Russian President Vladimir Putin’s bid to redraw Europe’s borders by force was accompanied by one of the most sophisticated information offensives ever launched. As the Ukrainian Armed Forces fight to end the occupation of Crimea, it is also vitally important to debunk the disinformation promoted by the Kremlin to justify the 2014 takeover of the Ukrainian peninsula.

A recently launched English-language online course aims to educate international audiences about Crimean history. Developed by the Ukrainian Institute and EdEra online education studio with the support of the International Renaissance Foundation, the “Crimea: History and People” initiative explores the history and culture of the Crimean Tatars while telling the story of Crimea from the perspective of the peninsula’s indigenous people. This approach aims to decolonize the history of Crimea and counter the many imperial Russian narratives that continue to dominate international perceptions.

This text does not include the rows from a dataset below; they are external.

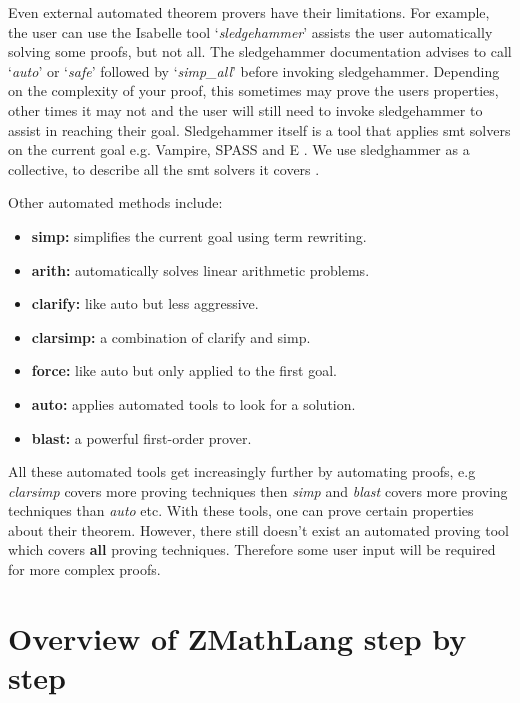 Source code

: Even external automated theorem provers have their limitations. For example, the user can use the Isabelle tool `\emph{sledgehammer}' assists the user automatically solving some proofs, but not all. The sledgehammer documentation advises to call `\emph{auto}' or `\emph{safe}' followed by `\emph{simp\_all}' before invoking sledgehammer. Depending on the complexity of your proof, this sometimes may prove the users properties, other times it may not and the user will still need to invoke sledgehammer to assist in reaching their goal. Sledgehammer itself is a tool that applies \gls{smt} solvers on the current goal e.g. Vampire\cite{vampire}, SPASS \cite{spass} and E \cite{e}. We use sledghammer as a collective, to describe all the \gls{smt} solvers it covers \cite{sledgehammer}.

Other automated methods include:

\begin{itemize}

\item \textbf{simp:} simplifies the current goal using term rewriting.

\item \textbf{arith:} automatically solves linear arithmetic problems.

\item \textbf{clarify:} like auto but less aggressive.

\item \textbf{clarsimp:} a combination of clarify and simp.

\item \textbf{force:} like auto but only applied to the first goal.

\item \textbf{auto:} applies automated tools to look for a solution.

\item \textbf{blast:} a powerful first-order prover. \cite{isacheat}
\end{itemize}

All these automated tools get increasingly further by automating proofs, e.g \emph{clarsimp} covers more proving techniques then \emph{simp} and \emph{blast} covers more proving techniques than \emph{auto} etc. With these tools, one can prove certain properties about their theorem. However, there still doesn't exist an automated proving tool which covers \textbf{all} proving techniques. Therefore some user input will be required for more complex proofs.

\section{Overview of ZMathLang step by step}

This initiative is arguably long overdue. Ever since the Russian invasion in early 2014, Moscow’s false claim that Crimea is “historically Russian land” has remained largely unchallenged in the international arena. In reality, Russia did not appear until relatively late in Crimea’s more than two thousand years of recorded history, with the Russian Empire annexing the peninsula in the final years of eighteenth century. Prior to this, Crimea had been home to the Crimean Khanate for over three hundred years, a far longer span than the subsequent period spent under Russian rule. This is largely overlooked in Russian histories and is rarely referenced in international coverage of Crimea. Instead, the peninsula is misleadingly portrayed as part of Russia’s ancient heritage. This helps legitimize Moscow’s wholly illegitimate claims to Crimea.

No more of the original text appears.